Data:
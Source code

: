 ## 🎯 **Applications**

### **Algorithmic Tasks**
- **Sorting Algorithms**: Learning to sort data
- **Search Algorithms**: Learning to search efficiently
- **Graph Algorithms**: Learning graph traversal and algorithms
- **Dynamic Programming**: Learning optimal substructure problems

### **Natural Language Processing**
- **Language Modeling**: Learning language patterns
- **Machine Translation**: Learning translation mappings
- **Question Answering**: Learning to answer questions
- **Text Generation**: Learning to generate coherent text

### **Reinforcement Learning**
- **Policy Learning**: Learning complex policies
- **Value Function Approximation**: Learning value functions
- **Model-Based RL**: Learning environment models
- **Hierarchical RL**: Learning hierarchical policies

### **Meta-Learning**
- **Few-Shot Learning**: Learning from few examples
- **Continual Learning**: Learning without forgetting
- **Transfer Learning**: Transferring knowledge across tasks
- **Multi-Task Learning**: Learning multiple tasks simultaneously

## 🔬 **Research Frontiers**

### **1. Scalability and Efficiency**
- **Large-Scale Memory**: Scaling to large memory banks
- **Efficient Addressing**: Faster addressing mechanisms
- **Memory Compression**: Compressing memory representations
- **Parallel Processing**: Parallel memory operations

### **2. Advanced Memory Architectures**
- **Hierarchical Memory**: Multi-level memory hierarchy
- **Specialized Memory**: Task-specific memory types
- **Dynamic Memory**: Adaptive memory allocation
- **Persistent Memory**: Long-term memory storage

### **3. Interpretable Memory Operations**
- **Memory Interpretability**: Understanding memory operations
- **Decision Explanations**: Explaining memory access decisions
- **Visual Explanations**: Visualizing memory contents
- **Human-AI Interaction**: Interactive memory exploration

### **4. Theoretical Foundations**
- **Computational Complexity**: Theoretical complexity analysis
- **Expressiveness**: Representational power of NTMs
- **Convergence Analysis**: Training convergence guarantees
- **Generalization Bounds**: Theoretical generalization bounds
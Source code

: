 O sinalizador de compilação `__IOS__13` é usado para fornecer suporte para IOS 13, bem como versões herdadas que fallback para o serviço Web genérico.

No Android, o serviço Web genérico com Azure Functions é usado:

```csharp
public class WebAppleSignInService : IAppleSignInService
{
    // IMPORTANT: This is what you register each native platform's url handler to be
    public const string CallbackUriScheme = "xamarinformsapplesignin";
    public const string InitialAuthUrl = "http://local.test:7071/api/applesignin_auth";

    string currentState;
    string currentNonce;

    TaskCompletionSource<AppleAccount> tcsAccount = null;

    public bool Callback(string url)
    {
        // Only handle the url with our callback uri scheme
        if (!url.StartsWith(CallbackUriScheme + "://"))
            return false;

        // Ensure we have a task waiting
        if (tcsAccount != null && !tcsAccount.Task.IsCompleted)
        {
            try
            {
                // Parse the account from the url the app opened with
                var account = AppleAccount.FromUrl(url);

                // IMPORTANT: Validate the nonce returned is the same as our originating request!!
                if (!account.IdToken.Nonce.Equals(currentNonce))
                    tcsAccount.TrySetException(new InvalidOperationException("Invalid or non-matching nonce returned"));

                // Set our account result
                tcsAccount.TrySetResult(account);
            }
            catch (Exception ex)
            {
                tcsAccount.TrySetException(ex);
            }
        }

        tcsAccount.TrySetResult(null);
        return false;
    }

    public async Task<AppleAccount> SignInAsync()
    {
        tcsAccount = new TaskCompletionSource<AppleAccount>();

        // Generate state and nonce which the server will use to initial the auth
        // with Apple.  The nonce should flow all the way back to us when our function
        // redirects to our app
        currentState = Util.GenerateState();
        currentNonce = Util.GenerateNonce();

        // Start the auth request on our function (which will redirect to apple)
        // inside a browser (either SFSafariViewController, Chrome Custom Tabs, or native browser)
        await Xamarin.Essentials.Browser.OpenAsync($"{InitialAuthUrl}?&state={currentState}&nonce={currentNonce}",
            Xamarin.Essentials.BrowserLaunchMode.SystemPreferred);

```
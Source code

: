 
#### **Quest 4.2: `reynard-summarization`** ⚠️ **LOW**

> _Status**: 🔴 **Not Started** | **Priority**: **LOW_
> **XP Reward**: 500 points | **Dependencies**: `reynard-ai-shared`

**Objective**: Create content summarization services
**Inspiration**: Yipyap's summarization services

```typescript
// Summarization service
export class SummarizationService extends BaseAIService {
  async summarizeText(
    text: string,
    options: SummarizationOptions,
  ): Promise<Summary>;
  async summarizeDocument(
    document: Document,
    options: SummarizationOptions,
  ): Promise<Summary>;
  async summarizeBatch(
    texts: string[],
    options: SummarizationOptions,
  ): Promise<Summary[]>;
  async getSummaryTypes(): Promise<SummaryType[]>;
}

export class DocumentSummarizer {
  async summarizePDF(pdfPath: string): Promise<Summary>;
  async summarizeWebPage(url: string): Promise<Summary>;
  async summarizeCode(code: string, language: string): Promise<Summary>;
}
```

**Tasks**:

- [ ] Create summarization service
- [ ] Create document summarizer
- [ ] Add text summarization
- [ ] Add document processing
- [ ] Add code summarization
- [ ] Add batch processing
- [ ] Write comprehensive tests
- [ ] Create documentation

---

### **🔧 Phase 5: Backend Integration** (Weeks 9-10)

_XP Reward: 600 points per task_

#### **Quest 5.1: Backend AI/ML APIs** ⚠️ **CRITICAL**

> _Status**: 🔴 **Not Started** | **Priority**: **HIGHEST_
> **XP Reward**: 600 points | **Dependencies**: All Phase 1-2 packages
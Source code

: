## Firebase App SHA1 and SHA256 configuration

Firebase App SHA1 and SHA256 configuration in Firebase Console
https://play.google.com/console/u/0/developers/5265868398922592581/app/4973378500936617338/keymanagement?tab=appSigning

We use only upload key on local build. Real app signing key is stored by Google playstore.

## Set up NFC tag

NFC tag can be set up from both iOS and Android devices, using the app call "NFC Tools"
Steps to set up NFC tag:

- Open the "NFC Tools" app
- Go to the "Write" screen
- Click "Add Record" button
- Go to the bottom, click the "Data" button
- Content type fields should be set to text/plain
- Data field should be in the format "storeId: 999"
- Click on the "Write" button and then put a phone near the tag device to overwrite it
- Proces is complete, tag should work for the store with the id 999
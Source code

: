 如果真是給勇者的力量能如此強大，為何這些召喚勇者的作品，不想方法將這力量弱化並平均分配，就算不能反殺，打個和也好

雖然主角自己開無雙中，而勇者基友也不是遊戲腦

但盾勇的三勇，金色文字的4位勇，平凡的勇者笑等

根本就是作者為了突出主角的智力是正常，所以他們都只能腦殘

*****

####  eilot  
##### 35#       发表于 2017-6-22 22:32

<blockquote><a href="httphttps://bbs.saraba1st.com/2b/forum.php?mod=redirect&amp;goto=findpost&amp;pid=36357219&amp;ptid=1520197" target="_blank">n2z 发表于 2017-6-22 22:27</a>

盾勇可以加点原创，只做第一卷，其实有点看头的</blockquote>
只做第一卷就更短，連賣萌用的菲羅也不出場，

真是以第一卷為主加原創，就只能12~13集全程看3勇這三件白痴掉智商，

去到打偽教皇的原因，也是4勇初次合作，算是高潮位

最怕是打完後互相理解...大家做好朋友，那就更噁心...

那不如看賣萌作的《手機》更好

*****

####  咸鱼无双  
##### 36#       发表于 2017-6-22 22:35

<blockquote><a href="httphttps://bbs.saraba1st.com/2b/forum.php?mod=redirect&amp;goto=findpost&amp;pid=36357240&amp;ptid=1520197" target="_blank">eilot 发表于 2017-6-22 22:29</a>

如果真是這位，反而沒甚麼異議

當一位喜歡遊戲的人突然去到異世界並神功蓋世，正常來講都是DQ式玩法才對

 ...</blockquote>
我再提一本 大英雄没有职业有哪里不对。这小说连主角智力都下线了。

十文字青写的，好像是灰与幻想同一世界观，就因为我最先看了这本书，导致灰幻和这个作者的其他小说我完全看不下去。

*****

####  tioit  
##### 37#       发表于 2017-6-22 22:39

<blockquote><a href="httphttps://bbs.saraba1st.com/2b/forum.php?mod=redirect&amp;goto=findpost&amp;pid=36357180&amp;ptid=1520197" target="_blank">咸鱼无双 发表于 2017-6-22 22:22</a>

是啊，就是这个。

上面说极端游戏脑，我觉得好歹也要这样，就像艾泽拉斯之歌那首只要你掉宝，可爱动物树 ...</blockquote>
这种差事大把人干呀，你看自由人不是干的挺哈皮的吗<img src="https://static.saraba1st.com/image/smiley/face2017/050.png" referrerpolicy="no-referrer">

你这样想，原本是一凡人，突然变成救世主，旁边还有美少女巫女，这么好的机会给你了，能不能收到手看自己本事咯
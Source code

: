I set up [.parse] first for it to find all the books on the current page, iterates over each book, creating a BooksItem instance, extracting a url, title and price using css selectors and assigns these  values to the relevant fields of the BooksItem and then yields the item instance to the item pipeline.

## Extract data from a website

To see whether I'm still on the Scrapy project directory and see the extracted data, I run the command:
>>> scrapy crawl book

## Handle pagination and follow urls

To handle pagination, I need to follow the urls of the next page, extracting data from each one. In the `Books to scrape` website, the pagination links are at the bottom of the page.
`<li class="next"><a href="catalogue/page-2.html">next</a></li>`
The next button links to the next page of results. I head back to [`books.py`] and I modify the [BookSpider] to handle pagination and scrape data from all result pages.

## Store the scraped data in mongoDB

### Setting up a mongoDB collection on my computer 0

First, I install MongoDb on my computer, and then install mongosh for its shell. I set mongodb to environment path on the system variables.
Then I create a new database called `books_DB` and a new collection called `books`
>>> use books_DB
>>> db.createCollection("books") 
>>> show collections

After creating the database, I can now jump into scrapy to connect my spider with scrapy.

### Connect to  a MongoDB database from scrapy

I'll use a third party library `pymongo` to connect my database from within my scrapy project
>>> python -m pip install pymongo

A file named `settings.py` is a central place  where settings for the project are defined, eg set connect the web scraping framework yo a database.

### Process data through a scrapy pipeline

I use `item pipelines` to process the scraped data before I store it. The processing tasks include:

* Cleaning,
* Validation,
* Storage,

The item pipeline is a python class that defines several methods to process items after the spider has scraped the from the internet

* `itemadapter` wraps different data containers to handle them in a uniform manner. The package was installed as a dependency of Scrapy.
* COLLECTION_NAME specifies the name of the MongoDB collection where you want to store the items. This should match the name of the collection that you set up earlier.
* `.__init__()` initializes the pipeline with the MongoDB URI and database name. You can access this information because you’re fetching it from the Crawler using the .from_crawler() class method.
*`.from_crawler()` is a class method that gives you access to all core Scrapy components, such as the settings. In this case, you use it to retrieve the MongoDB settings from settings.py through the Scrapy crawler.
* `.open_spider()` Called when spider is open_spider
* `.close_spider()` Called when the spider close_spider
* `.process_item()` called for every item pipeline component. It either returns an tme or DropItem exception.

Description of the task: Each line of the entries above that contains "TaskCompletionSource" is to be copied.

Output of the exercise:
    TaskCompletionSource<AppleAccount> tcsAccount = null;
        tcsAccount = new TaskCompletionSource<AppleAccount>();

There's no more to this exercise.